Question from Jacque - First cousin marriage

Prior to the Reformation in Tudor England, was it okay to marry your first cousin with no generations removed? Are there any examples of this and did they require a dispensation?

10 comments:

PhD Historian said...

Prior to the Reformation in England, marriage was governed by the laws of the Roman Catholic Church, called canon law. And canon law is exceedingly explicit and detailed on who can marry whom and what degrees of relation stand as barriers to marriage. First cousins are well within that barrier and cannot marry, even in the modern Roman Catholic church, without papal dispensation. In fact, second and third cousins as well as second and third half-cousins are also barred from intermarriage under canon law, both then and now. But of course there are examples from the Tudor period in which such marriages did occur, usually royal or high-ranking aristocratic ones in which the needs of the state were impacted.

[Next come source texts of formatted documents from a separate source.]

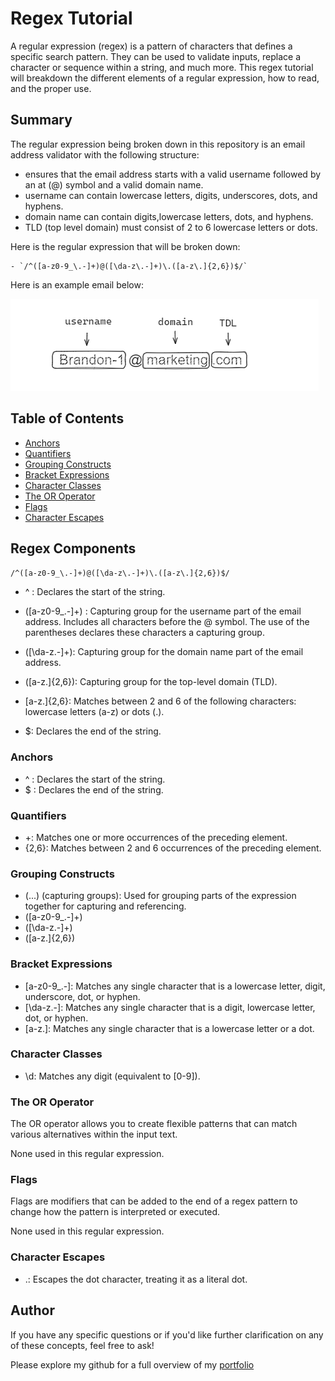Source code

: # Regex Tutorial

A regular expression (regex) is a pattern of characters that defines a specific search pattern. They can be used to validate inputs, replace a character or sequence within a string, and much more. This regex tutorial will breakdown the different elements of a regular expression, how to read, and the proper use.

## Summary

The regular expression being broken down in this repository is an email address validator with the following structure:

- ensures that the email address starts with a valid username followed by an at (@) symbol and a valid domain name.
- username can contain lowercase letters, digits, underscores, dots, and hyphens.
- domain name can contain digits,lowercase letters, dots, and hyphens.
- TLD (top level domain) must consist of 2 to 6 lowercase letters or dots.

Here is the regular expression that will be broken down:

    - `/^([a-z0-9_\.-]+)@([\da-z\.-]+)\.([a-z\.]{2,6})$/`

Here is an example email below:

![Example](regex-example.png)

## Table of Contents

- [Anchors](#anchors)
- [Quantifiers](#quantifiers)
- [Grouping Constructs](#grouping-constructs)
- [Bracket Expressions](#bracket-expressions)
- [Character Classes](#character-classes)
- [The OR Operator](#the-or-operator)
- [Flags](#flags)
- [Character Escapes](#character-escapes)

## Regex Components

`/^([a-z0-9_\.-]+)@([\da-z\.-]+)\.([a-z\.]{2,6})$/`

- ^ : Declares the start of the string.

- ([a-z0-9_\.-]+) : Capturing group for the username part of the email address. Includes all characters before the @ symbol. The use of the parentheses declares these characters a capturing group.

- ([\da-z\.-]+): Capturing group for the domain name part of the email address.

- ([a-z\.]{2,6}): Capturing group for the top-level domain (TLD).

- [a-z\.]{2,6}: Matches between 2 and 6 of the following characters: lowercase letters (a-z) or dots (.).

- $: Declares the end of the string.

### Anchors

- ^ : Declares the start of the string.
- $ : Declares the end of the string.

### Quantifiers

- +: Matches one or more occurrences of the preceding element.
- {2,6}: Matches between 2 and 6 occurrences of the preceding element.

### Grouping Constructs

- (...) (capturing groups): Used for grouping parts of the expression together for capturing and referencing.
- ([a-z0-9_\.-]+)
- ([\da-z\.-]+)
- ([a-z\.]{2,6})

### Bracket Expressions

- [a-z0-9_\.-]: Matches any single character that is a lowercase letter, digit, underscore, dot, or hyphen.
- [\da-z\.-]: Matches any single character that is a digit, lowercase letter, dot, or hyphen.
- [a-z\.]: Matches any single character that is a lowercase letter or a dot.

### Character Classes

- \d: Matches any digit (equivalent to [0-9]).

### The OR Operator

The OR operator allows you to create flexible patterns that can match various alternatives within the input text.

None used in this regular expression.

### Flags

Flags are modifiers that can be added to the end of a regex pattern to change how the pattern is interpreted or executed.

None used in this regular expression.

### Character Escapes

- \.: Escapes the dot character, treating it as a literal dot.

## Author

If you have any specific questions or if you'd like further clarification on any of these concepts, feel free to ask!

Please explore my github for a full overview of my [portfolio](https://github.com/brandonlambrecht)
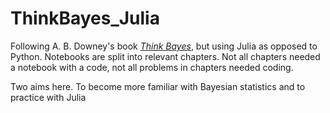 # ThinkBayes_Julia
Following A. B. Downey's book [*Think Bayes*](http://allendowney.github.io/ThinkBayes2/index.html), but using Julia as opposed to Python. Notebooks are split into relevant chapters. Not all chapters needed a notebook with a code, not all problems in chapters needed coding.

Two aims here. To become more familiar with Bayesian statistics and to practice with Julia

And they sometimes happened without dispensations being obtained. Example: Henry Grey married Frances Brandon in 1533 without known dispensation, yet they had a great-grandmother in common (Elizabeth Woodville) and were thus related in the fourth degree of consanguinity (third cousins).

Diane Wilshere said...

Then there is the famous one of Mary, Queen of Scots and Henry Stuart, Lord Darnley both of whom were grandchildren of Queen Margaret Tudor. And then the creepy one, when Phillip II of Spain married as his fourth wife his niece, Anna of Austria which followed a trend leadng to the health problems of the Hapsburg monarchs. Philip also married his first cousin, once removed when he married Queen Mary I of England

Anonymous said...

But surely it was more common than that? As well as marrying his niece and first cousin once removed, Philip married his double cousin (on both sides) Maria Manuela and his sister married her brother John. His parents and theirs (the King and Queen of Portugal) were both cousins - and weren't commoners always marrying their relatives as well? I don't know about the poor, but I know the nobility were, and they weren't all important enough to apply for dispensations (were they?). Wasn't it just all considered normal?

Denise said...

Here's a good one: Louis XIII of France married Anne of Austria. Her brother also married his sister. The son of the first marriage (Louis XIV) married the daughter of the second marriage (Marie-Therese). So they were much closer than first cousins.

Tudorrose said...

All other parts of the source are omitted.